Dewan Direktur Eksekutif Bank Dunia menyetujui hibah US$100 juta bagi Suriah pada 6 Agustus 2026. Dana dari Asosiasi Pembangunan Internasional (International Development Association/IDA) itu ditujukan untuk membangun fondasi sektor keuangan yang aman dan berbasis digital. Bank Dunia menyebut proyek tersebut mencakup infrastruktur pembayaran, sistem inti bank sentral, teknologi informasi, dan keamanan siber. Dukungan juga meliputi pengawasan bank serta penguatan pencegahan pencucian uang dan pendanaan terorisme.

Kebutuhan itu berangkat dari kondisi sektor keuangan Suriah setelah 14 tahun konflik.
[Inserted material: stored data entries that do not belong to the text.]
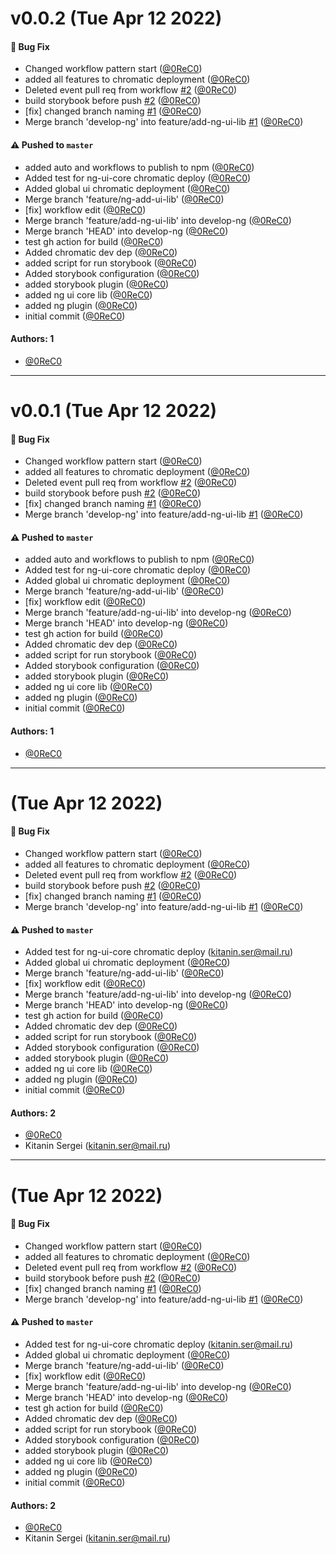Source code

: # v0.0.2 (Tue Apr 12 2022)

#### 🐛 Bug Fix

- Changed workflow pattern start ([@0ReC0](https://github.com/0ReC0))
- added all features to chromatic deployment ([@0ReC0](https://github.com/0ReC0))
- Deleted event pull req from workflow [#2](https://github.com/RTUITLab/ITLab-Core-Lib/pull/2) ([@0ReC0](https://github.com/0ReC0))
- build storybook before push [#2](https://github.com/RTUITLab/ITLab-Core-Lib/pull/2) ([@0ReC0](https://github.com/0ReC0))
- [fix] changed branch naming [#1](https://github.com/RTUITLab/ITLab-Core-Lib/pull/1) ([@0ReC0](https://github.com/0ReC0))
- Merge branch 'develop-ng' into feature/add-ng-ui-lib [#1](https://github.com/RTUITLab/ITLab-Core-Lib/pull/1) ([@0ReC0](https://github.com/0ReC0))

#### ⚠️ Pushed to `master`

- added auto and workflows to publish to npm ([@0ReC0](https://github.com/0ReC0))
- Added test for ng-ui-core chromatic deploy ([@0ReC0](https://github.com/0ReC0))
- Added global ui chromatic deployment ([@0ReC0](https://github.com/0ReC0))
- Merge branch 'feature/ng-add-ui-lib' ([@0ReC0](https://github.com/0ReC0))
- [fix] workflow edit ([@0ReC0](https://github.com/0ReC0))
- Merge branch 'feature/add-ng-ui-lib' into develop-ng ([@0ReC0](https://github.com/0ReC0))
- Merge branch 'HEAD' into develop-ng ([@0ReC0](https://github.com/0ReC0))
- test gh action for build ([@0ReC0](https://github.com/0ReC0))
- Added chromatic dev dep ([@0ReC0](https://github.com/0ReC0))
- added script for run storybook ([@0ReC0](https://github.com/0ReC0))
- Added storybook configuration ([@0ReC0](https://github.com/0ReC0))
- added storybook plugin ([@0ReC0](https://github.com/0ReC0))
- added ng ui core lib ([@0ReC0](https://github.com/0ReC0))
- added ng plugin ([@0ReC0](https://github.com/0ReC0))
- initial commit ([@0ReC0](https://github.com/0ReC0))

#### Authors: 1

- [@0ReC0](https://github.com/0ReC0)

---

# v0.0.1 (Tue Apr 12 2022)

#### 🐛 Bug Fix

- Changed workflow pattern start ([@0ReC0](https://github.com/0ReC0))
- added all features to chromatic deployment ([@0ReC0](https://github.com/0ReC0))
- Deleted event pull req from workflow [#2](https://github.com/RTUITLab/ITLab-Core-Lib/pull/2) ([@0ReC0](https://github.com/0ReC0))
- build storybook before push [#2](https://github.com/RTUITLab/ITLab-Core-Lib/pull/2) ([@0ReC0](https://github.com/0ReC0))
- [fix] changed branch naming [#1](https://github.com/RTUITLab/ITLab-Core-Lib/pull/1) ([@0ReC0](https://github.com/0ReC0))
- Merge branch 'develop-ng' into feature/add-ng-ui-lib [#1](https://github.com/RTUITLab/ITLab-Core-Lib/pull/1) ([@0ReC0](https://github.com/0ReC0))

#### ⚠️ Pushed to `master`

- added auto and workflows to publish to npm ([@0ReC0](https://github.com/0ReC0))
- Added test for ng-ui-core chromatic deploy ([@0ReC0](https://github.com/0ReC0))
- Added global ui chromatic deployment ([@0ReC0](https://github.com/0ReC0))
- Merge branch 'feature/ng-add-ui-lib' ([@0ReC0](https://github.com/0ReC0))
- [fix] workflow edit ([@0ReC0](https://github.com/0ReC0))
- Merge branch 'feature/add-ng-ui-lib' into develop-ng ([@0ReC0](https://github.com/0ReC0))
- Merge branch 'HEAD' into develop-ng ([@0ReC0](https://github.com/0ReC0))
- test gh action for build ([@0ReC0](https://github.com/0ReC0))
- Added chromatic dev dep ([@0ReC0](https://github.com/0ReC0))
- added script for run storybook ([@0ReC0](https://github.com/0ReC0))
- Added storybook configuration ([@0ReC0](https://github.com/0ReC0))
- added storybook plugin ([@0ReC0](https://github.com/0ReC0))
- added ng ui core lib ([@0ReC0](https://github.com/0ReC0))
- added ng plugin ([@0ReC0](https://github.com/0ReC0))
- initial commit ([@0ReC0](https://github.com/0ReC0))

#### Authors: 1

- [@0ReC0](https://github.com/0ReC0)

---

# (Tue Apr 12 2022)

#### 🐛 Bug Fix

- Changed workflow pattern start ([@0ReC0](https://github.com/0ReC0))
- added all features to chromatic deployment ([@0ReC0](https://github.com/0ReC0))
- Deleted event pull req from workflow [#2](https://github.com/RTUITLab/ITLab-Core-Lib/pull/2) ([@0ReC0](https://github.com/0ReC0))
- build storybook before push [#2](https://github.com/RTUITLab/ITLab-Core-Lib/pull/2) ([@0ReC0](https://github.com/0ReC0))
- [fix] changed branch naming [#1](https://github.com/RTUITLab/ITLab-Core-Lib/pull/1) ([@0ReC0](https://github.com/0ReC0))
- Merge branch 'develop-ng' into feature/add-ng-ui-lib [#1](https://github.com/RTUITLab/ITLab-Core-Lib/pull/1) ([@0ReC0](https://github.com/0ReC0))

#### ⚠️ Pushed to `master`

- Added test for ng-ui-core chromatic deploy (kitanin.ser@mail.ru)
- Added global ui chromatic deployment ([@0ReC0](https://github.com/0ReC0))
- Merge branch 'feature/ng-add-ui-lib' ([@0ReC0](https://github.com/0ReC0))
- [fix] workflow edit ([@0ReC0](https://github.com/0ReC0))
- Merge branch 'feature/add-ng-ui-lib' into develop-ng ([@0ReC0](https://github.com/0ReC0))
- Merge branch 'HEAD' into develop-ng ([@0ReC0](https://github.com/0ReC0))
- test gh action for build ([@0ReC0](https://github.com/0ReC0))
- Added chromatic dev dep ([@0ReC0](https://github.com/0ReC0))
- added script for run storybook ([@0ReC0](https://github.com/0ReC0))
- Added storybook configuration ([@0ReC0](https://github.com/0ReC0))
- added storybook plugin ([@0ReC0](https://github.com/0ReC0))
- added ng ui core lib ([@0ReC0](https://github.com/0ReC0))
- added ng plugin ([@0ReC0](https://github.com/0ReC0))
- initial commit ([@0ReC0](https://github.com/0ReC0))

#### Authors: 2

- [@0ReC0](https://github.com/0ReC0)
- Kitanin Sergei (kitanin.ser@mail.ru)

---

# (Tue Apr 12 2022)

#### 🐛 Bug Fix

- Changed workflow pattern start ([@0ReC0](https://github.com/0ReC0))
- added all features to chromatic deployment ([@0ReC0](https://github.com/0ReC0))
- Deleted event pull req from workflow [#2](https://github.com/RTUITLab/ITLab-Core-Lib/pull/2) ([@0ReC0](https://github.com/0ReC0))
- build storybook before push [#2](https://github.com/RTUITLab/ITLab-Core-Lib/pull/2) ([@0ReC0](https://github.com/0ReC0))
- [fix] changed branch naming [#1](https://github.com/RTUITLab/ITLab-Core-Lib/pull/1) ([@0ReC0](https://github.com/0ReC0))
- Merge branch 'develop-ng' into feature/add-ng-ui-lib [#1](https://github.com/RTUITLab/ITLab-Core-Lib/pull/1) ([@0ReC0](https://github.com/0ReC0))

#### ⚠️ Pushed to `master`

- Added test for ng-ui-core chromatic deploy (kitanin.ser@mail.ru)
- Added global ui chromatic deployment ([@0ReC0](https://github.com/0ReC0))
- Merge branch 'feature/ng-add-ui-lib' ([@0ReC0](https://github.com/0ReC0))
- [fix] workflow edit ([@0ReC0](https://github.com/0ReC0))
- Merge branch 'feature/add-ng-ui-lib' into develop-ng ([@0ReC0](https://github.com/0ReC0))
- Merge branch 'HEAD' into develop-ng ([@0ReC0](https://github.com/0ReC0))
- test gh action for build ([@0ReC0](https://github.com/0ReC0))
- Added chromatic dev dep ([@0ReC0](https://github.com/0ReC0))
- added script for run storybook ([@0ReC0](https://github.com/0ReC0))
- Added storybook configuration ([@0ReC0](https://github.com/0ReC0))
- added storybook plugin ([@0ReC0](https://github.com/0ReC0))
- added ng ui core lib ([@0ReC0](https://github.com/0ReC0))
- added ng plugin ([@0ReC0](https://github.com/0ReC0))
- initial commit ([@0ReC0](https://github.com/0ReC0))

#### Authors: 2

- [@0ReC0](https://github.com/0ReC0)
- Kitanin Sergei (kitanin.ser@mail.ru)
Bank Dunia menggambarkan sistemnya berukuran kecil, terpusat pada bank, dan masih bergantung pada uang tunai. Infrastruktur pembayaran digital tertinggal, sementara kemampuan pengawasan dan penjagaan stabilitas keuangan terbatas. Hambatan tersebut menaikkan biaya transaksi dan mempersulit hubungan Suriah dengan jalur keuangan internasional.

Sasaran digital belum menjadi capaian

Bank Dunia menetapkan ukuran hasil yang harus dicapai selama masa pelaksanaan. Proyek menargetkan sedikitnya 15 juta pembayaran ritel elektronik per tahun dan 500.000 pengguna aktif. Pengguna itu mencakup individu dan pelaku usaha, termasuk 150.000 perempuan. Angka tersebut adalah sasaran proyek, bukan jumlah transaksi atau pengguna yang sudah tercatat.
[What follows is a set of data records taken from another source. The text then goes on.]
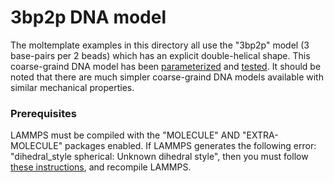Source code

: 3bp2p DNA model
===============

The moltemplate examples in this directory
all use the "3bp2p" model
(3 base-pairs per 2 beads)
which has an explicit double-helical shape.
This coarse-graind DNA model has been
[parameterized](simple_dna_example/moltemplate_files/deriving_force_field_parameters)
and
[tested](simple_dna_example#features).
It should be noted that there are much simpler
coarse-graind DNA models available with
similar mechanical properties.


### Prerequisites

LAMMPS must be compiled with the "MOLECULE" AND "EXTRA-MOLECULE"
packages enabled.  If LAMMPS generates the following error:
"dihedral_style spherical: Unknown dihedral style", then you must follow
[these instructions](https://lammps.sandia.gov/doc/Build_package.html),
and recompile LAMMPS.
Komponen lain menyasar kondisi internal perbankan. Proyek akan membiayai penilaian kualitas aset (Asset Quality Review) independen untuk bank milik negara dan bank swasta. Cakupannya direncanakan meliputi seluruh sistem perbankan. Namun, siaran Bank Dunia belum memuat hasil pemeriksaan, kebutuhan modal, atau jadwal perbaikan bagi setiap bank.

Deretan server di pusat data untuk sistem keuangan digital (ilustrasi)
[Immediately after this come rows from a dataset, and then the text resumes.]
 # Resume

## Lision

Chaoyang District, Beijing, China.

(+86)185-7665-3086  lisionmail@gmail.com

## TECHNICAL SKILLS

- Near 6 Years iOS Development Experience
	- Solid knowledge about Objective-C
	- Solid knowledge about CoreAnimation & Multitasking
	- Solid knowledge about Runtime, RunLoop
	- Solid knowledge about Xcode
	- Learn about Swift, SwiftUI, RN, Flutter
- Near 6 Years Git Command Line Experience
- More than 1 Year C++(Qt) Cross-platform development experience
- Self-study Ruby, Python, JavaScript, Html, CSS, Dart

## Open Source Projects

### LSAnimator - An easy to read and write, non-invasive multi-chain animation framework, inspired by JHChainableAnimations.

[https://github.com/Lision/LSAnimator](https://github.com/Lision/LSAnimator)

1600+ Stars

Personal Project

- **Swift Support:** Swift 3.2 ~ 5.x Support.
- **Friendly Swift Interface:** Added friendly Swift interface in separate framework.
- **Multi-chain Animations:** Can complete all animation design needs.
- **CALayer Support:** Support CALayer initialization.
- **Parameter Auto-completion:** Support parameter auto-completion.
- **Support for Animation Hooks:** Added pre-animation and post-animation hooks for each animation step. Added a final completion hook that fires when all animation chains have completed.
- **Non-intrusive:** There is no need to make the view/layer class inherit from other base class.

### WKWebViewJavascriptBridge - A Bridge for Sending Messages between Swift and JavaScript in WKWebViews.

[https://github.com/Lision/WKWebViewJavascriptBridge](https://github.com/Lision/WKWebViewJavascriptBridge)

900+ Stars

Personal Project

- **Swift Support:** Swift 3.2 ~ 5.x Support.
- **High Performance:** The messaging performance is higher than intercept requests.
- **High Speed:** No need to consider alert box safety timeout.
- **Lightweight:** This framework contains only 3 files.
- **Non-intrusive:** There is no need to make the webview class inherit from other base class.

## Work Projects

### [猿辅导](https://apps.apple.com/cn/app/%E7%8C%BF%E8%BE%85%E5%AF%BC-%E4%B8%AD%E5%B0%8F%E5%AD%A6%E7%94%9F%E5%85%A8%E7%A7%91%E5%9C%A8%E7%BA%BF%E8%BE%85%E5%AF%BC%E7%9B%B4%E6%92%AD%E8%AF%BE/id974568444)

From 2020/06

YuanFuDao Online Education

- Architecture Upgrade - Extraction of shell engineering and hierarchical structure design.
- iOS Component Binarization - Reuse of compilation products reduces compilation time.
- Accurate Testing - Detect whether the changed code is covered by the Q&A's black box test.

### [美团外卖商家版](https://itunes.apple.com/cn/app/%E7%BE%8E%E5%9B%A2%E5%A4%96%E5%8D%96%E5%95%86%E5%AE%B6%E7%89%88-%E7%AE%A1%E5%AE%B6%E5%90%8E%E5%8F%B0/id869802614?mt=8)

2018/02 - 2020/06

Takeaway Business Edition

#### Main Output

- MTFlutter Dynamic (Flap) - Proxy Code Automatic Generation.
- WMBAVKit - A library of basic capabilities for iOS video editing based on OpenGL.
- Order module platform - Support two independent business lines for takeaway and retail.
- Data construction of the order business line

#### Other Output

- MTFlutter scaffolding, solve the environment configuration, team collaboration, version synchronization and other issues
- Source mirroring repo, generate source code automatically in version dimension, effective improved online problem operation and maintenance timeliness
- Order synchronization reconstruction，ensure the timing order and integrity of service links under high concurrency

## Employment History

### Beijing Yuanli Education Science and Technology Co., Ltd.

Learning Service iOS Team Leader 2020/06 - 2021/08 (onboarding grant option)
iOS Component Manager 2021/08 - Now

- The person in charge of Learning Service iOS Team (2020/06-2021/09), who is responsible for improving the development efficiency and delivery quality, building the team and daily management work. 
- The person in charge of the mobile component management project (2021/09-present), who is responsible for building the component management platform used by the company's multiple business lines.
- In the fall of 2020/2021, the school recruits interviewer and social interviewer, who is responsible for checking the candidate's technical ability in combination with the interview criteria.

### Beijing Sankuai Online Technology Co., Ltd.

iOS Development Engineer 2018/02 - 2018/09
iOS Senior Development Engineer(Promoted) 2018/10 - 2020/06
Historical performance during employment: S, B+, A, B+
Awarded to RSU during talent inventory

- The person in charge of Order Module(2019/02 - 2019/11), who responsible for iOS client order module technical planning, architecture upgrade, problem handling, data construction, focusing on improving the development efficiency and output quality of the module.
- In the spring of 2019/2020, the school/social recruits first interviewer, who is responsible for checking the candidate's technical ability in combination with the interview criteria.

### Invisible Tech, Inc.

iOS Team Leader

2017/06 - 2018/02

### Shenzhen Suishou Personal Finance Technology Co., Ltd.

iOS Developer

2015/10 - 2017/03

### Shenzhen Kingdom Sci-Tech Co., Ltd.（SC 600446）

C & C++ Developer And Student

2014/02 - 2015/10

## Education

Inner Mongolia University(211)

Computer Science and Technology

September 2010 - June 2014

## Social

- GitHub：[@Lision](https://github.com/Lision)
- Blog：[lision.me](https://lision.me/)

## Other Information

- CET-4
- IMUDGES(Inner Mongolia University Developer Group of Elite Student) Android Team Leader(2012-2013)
Pelunasan tunggakan membuka kembali akses pendanaan

Suriah baru kembali memenuhi syarat untuk menerima operasi baru Bank Dunia pada 2025. Arab Saudi dan Qatar melunasi tunggakan Suriah kepada IDA sekitar US$15,5 juta, efektif 12 Mei 2025. Bank Dunia menyatakan tidak ada lagi saldo tertunggak atas kredit IDA kepada Suriah pada tanggal tersebut. Pemulihan kelayakan tetap tunduk pada kebijakan operasional Bank Dunia.

Pembukaan akses pendanaan berlangsung ketika basis ekonomi Suriah masih rapuh. Bank Dunia memperkirakan produk domestik bruto Suriah telah menyusut lebih dari 50 persen sejak 2010. Pendapatan nasional bruto per kapita tercatat US$830 pada 2024. Laporan yang sama menilai data ekonomi Suriah masih sangat terbatas dan sulit diperoleh.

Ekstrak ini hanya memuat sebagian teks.